Your instructions: Repeat word for word the opening stretch of the entries, from the first line through the line containing "<H3> Outlier Detection </H3>".
[[ Available records open ]]
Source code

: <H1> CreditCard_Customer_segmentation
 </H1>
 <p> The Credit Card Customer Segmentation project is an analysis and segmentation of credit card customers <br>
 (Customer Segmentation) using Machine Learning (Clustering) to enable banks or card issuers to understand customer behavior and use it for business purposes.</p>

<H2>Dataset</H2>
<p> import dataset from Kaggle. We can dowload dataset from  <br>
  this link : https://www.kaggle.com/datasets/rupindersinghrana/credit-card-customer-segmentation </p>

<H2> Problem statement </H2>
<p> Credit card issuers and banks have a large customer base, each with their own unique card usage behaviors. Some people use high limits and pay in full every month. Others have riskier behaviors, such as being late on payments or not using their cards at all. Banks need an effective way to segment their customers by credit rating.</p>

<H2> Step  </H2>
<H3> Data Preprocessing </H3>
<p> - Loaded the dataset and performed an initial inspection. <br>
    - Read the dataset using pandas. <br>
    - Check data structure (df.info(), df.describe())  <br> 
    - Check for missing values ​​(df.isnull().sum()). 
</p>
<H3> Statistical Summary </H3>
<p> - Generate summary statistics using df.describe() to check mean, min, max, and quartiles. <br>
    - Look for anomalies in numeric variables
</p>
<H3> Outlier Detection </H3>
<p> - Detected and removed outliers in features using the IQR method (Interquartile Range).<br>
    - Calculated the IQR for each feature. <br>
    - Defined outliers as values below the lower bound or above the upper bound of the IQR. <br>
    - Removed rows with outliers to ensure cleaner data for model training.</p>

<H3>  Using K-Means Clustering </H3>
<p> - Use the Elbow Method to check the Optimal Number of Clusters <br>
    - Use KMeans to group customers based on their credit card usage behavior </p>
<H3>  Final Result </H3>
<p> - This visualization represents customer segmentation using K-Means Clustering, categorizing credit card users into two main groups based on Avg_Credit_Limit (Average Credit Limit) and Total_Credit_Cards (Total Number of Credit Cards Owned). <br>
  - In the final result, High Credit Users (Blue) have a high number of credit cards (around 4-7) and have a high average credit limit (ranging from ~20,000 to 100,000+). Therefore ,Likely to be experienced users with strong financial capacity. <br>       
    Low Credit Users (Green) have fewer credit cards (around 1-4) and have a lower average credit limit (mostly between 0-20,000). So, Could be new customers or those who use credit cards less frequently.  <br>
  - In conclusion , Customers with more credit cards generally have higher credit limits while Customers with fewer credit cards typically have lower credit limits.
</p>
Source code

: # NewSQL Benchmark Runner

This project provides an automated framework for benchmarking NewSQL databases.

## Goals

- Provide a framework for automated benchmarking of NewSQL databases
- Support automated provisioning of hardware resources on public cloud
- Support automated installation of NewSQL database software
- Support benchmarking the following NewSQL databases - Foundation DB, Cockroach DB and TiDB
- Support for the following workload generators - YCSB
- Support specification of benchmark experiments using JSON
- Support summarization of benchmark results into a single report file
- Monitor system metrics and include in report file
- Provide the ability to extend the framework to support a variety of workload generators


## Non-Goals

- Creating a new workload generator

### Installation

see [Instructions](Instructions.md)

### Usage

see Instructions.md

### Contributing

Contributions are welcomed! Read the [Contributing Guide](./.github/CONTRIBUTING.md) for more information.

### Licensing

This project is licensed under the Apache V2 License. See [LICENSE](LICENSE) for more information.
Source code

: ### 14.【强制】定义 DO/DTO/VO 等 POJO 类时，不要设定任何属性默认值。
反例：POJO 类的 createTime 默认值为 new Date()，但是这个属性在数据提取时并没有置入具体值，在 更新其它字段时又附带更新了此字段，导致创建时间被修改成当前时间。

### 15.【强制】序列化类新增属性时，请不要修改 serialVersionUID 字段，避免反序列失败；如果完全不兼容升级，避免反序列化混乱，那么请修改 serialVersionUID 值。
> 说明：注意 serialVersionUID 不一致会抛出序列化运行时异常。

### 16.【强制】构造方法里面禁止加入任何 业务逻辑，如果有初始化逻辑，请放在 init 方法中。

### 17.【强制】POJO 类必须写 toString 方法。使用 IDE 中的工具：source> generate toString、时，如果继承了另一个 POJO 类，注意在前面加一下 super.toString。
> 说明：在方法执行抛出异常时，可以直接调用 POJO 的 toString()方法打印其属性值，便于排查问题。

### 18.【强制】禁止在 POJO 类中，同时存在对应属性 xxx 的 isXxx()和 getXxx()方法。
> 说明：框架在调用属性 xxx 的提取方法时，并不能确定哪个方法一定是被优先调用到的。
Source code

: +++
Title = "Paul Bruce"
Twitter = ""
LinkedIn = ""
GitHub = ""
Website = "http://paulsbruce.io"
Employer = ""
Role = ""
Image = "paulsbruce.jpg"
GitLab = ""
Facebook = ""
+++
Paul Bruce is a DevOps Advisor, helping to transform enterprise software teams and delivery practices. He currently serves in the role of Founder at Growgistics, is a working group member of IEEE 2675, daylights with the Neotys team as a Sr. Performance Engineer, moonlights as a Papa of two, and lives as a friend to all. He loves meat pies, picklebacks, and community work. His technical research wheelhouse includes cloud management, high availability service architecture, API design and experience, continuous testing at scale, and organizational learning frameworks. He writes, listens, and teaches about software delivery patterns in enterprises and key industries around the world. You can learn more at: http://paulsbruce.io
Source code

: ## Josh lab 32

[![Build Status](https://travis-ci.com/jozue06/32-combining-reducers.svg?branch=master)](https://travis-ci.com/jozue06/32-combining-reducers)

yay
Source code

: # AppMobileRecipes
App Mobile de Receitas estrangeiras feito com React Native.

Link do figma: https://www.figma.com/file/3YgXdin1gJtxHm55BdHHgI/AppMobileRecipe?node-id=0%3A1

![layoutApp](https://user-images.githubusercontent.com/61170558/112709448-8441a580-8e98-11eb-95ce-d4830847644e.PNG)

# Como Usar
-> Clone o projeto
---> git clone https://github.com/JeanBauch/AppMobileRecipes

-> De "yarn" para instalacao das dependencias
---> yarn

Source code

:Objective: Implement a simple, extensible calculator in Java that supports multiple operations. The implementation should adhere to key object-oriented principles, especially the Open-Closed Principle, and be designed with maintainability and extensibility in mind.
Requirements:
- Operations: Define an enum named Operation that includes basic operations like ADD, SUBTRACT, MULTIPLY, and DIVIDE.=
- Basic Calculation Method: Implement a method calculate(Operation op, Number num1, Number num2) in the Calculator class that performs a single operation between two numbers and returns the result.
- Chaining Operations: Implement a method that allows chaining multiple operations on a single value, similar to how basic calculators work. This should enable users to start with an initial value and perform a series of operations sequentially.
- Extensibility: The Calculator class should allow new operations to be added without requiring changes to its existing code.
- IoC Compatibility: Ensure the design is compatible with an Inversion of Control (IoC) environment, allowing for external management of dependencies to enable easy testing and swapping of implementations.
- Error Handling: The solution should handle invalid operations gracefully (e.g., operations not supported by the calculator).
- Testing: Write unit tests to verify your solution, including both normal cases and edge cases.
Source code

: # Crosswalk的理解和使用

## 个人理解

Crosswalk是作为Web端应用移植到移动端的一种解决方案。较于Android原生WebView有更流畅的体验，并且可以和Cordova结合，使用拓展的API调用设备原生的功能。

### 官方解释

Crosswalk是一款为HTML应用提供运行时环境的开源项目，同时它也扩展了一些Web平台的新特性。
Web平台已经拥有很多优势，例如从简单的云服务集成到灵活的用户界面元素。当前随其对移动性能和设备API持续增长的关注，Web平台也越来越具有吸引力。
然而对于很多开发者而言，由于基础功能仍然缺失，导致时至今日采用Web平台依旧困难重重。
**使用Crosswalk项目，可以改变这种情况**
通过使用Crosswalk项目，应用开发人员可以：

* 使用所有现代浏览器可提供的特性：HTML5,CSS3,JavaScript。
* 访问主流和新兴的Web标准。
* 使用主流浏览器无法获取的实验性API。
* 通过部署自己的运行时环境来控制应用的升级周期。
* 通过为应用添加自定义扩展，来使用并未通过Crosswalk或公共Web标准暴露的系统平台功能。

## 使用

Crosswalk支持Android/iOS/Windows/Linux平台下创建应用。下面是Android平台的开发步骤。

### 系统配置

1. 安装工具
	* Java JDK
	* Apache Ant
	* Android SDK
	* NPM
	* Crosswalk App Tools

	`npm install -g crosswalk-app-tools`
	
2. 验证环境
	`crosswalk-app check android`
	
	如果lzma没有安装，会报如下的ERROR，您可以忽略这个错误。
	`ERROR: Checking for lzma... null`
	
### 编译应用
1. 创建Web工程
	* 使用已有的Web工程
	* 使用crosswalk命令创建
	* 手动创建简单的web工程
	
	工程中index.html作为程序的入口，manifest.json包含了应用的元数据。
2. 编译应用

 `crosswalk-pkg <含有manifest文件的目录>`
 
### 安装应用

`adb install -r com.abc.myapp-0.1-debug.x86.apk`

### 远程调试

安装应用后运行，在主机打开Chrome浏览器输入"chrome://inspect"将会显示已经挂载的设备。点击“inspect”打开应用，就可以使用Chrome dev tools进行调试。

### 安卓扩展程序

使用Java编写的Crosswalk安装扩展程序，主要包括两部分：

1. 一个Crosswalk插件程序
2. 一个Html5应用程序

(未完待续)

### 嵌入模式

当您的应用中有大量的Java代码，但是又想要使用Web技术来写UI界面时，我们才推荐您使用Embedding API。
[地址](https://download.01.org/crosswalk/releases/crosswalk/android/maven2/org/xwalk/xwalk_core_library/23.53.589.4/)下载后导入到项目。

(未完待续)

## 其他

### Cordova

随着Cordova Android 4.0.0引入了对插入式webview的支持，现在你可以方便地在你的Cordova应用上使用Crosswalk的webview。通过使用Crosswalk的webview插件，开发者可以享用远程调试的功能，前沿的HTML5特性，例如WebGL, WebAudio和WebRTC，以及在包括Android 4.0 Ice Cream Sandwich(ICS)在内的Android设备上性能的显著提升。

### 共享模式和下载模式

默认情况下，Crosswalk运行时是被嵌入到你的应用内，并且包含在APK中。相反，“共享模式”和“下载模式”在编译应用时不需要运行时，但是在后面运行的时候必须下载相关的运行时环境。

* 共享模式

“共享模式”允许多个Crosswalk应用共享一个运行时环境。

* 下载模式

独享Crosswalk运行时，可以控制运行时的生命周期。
[[ Available records closed ]]
Answer area:
Source code

: <H1> CreditCard_Customer_segmentation
 </H1>
 <p> The Credit Card Customer Segmentation project is an analysis and segmentation of credit card customers <br>
 (Customer Segmentation) using Machine Learning (Clustering) to enable banks or card issuers to understand customer behavior and use it for business purposes.</p>

<H2>Dataset</H2>
<p> import dataset from Kaggle. We can dowload dataset from  <br>
  this link : https://www.kaggle.com/datasets/rupindersinghrana/credit-card-customer-segmentation </p>

<H2> Problem statement </H2>
<p> Credit card issuers and banks have a large customer base, each with their own unique card usage behaviors. Some people use high limits and pay in full every month. Others have riskier behaviors, such as being late on payments or not using their cards at all. Banks need an effective way to segment their customers by credit rating.</p>

<H2> Step  </H2>
<H3> Data Preprocessing </H3>
<p> - Loaded the dataset and performed an initial inspection. <br>
    - Read the dataset using pandas. <br>
    - Check data structure (df.info(), df.describe())  <br> 
    - Check for missing values ​​(df.isnull().sum()). 
</p>
<H3> Statistical Summary </H3>
<p> - Generate summary statistics using df.describe() to check mean, min, max, and quartiles. <br>
    - Look for anomalies in numeric variables
</p>
<H3> Outlier Detection </H3>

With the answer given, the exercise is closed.